Records drawn from a dataset
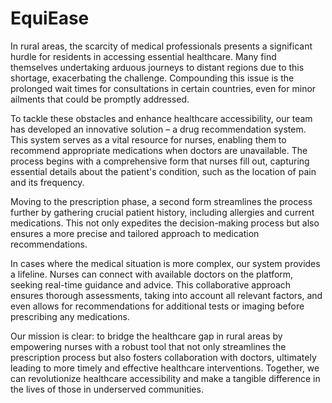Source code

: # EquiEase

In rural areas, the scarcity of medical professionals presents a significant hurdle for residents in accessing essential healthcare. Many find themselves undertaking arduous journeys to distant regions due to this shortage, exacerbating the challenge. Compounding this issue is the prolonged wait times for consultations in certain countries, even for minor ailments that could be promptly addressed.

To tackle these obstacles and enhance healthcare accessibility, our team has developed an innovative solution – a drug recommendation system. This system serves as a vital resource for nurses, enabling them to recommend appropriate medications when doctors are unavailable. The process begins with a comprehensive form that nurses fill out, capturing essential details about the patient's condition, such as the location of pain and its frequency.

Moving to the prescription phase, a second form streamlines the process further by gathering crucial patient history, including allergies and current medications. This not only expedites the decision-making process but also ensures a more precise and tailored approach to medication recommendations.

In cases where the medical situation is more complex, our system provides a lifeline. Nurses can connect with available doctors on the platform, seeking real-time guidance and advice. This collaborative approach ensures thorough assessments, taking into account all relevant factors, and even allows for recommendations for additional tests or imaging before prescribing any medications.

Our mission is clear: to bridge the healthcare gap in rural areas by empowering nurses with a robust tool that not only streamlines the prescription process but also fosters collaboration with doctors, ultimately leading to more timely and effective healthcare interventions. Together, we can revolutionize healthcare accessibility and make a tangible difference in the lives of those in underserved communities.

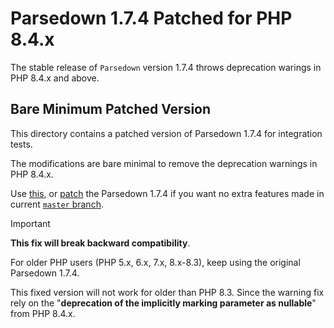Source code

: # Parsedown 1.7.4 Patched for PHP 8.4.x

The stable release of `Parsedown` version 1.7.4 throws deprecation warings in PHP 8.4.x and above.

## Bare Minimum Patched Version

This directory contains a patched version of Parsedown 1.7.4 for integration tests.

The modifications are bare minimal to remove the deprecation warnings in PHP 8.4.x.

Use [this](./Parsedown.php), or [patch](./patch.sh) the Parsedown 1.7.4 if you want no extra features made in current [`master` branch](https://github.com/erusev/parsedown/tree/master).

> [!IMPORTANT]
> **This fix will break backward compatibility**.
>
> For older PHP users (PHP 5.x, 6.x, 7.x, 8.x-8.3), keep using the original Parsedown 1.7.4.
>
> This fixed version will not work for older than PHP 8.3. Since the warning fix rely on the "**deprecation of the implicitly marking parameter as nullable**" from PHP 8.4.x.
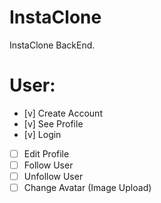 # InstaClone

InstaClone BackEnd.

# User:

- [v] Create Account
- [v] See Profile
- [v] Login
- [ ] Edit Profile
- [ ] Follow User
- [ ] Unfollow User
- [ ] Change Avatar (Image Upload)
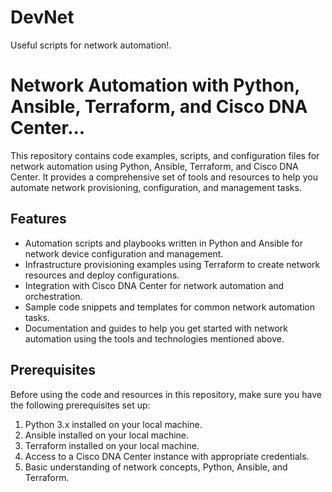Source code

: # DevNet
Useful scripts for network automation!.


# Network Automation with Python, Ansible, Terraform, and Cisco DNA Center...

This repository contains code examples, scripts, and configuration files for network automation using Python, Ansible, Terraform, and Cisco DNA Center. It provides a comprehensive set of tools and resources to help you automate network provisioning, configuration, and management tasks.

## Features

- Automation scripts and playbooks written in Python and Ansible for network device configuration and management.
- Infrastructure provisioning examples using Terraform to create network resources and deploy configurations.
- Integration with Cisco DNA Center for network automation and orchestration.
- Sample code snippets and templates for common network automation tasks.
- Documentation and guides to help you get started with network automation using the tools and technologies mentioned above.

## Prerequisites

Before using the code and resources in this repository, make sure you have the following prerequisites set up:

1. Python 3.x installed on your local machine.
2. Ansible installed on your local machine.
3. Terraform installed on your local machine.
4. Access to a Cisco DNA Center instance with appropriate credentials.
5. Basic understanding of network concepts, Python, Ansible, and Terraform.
---
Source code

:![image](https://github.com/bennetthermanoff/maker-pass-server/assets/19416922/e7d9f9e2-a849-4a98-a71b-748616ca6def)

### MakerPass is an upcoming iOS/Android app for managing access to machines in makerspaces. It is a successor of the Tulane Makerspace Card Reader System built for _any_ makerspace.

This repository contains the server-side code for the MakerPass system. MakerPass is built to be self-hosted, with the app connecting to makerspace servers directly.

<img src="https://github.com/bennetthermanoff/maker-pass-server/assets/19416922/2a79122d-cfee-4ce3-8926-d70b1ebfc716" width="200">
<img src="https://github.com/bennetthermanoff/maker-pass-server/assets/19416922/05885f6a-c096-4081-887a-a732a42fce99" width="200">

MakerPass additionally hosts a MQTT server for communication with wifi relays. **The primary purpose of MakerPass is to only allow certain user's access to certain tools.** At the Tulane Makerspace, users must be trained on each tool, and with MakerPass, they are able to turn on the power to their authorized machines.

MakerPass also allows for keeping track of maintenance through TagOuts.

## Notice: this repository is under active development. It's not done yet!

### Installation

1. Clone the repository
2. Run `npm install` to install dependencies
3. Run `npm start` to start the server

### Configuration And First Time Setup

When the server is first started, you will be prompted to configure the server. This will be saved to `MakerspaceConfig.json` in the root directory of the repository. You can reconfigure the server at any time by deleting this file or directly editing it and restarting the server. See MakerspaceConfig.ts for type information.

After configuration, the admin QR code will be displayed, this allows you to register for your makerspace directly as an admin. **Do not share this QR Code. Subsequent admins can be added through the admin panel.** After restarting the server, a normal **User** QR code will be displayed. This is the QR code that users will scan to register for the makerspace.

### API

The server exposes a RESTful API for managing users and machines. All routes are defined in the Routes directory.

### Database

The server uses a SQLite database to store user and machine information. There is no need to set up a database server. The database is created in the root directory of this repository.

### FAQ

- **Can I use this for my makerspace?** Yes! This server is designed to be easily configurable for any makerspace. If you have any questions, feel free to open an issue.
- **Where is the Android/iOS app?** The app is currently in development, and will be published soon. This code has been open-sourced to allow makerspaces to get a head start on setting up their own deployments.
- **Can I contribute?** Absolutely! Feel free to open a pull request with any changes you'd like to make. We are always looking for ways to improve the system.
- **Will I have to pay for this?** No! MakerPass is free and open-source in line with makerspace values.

» **PROBLEM DETAILS**: Looking at the data above, return every line from the one with "- Sample code" down to the one with "5. Basic understanding", exactly and inclusively.

» **SOLUTION BELOW**:
- Sample code snippets and templates for common network automation tasks.
- Documentation and guides to help you get started with network automation using the tools and technologies mentioned above.

## Prerequisites

Before using the code and resources in this repository, make sure you have the following prerequisites set up:

1. Python 3.x installed on your local machine.
2. Ansible installed on your local machine.
3. Terraform installed on your local machine.
4. Access to a Cisco DNA Center instance with appropriate credentials.
5. Basic understanding of network concepts, Python, Ansible, and Terraform.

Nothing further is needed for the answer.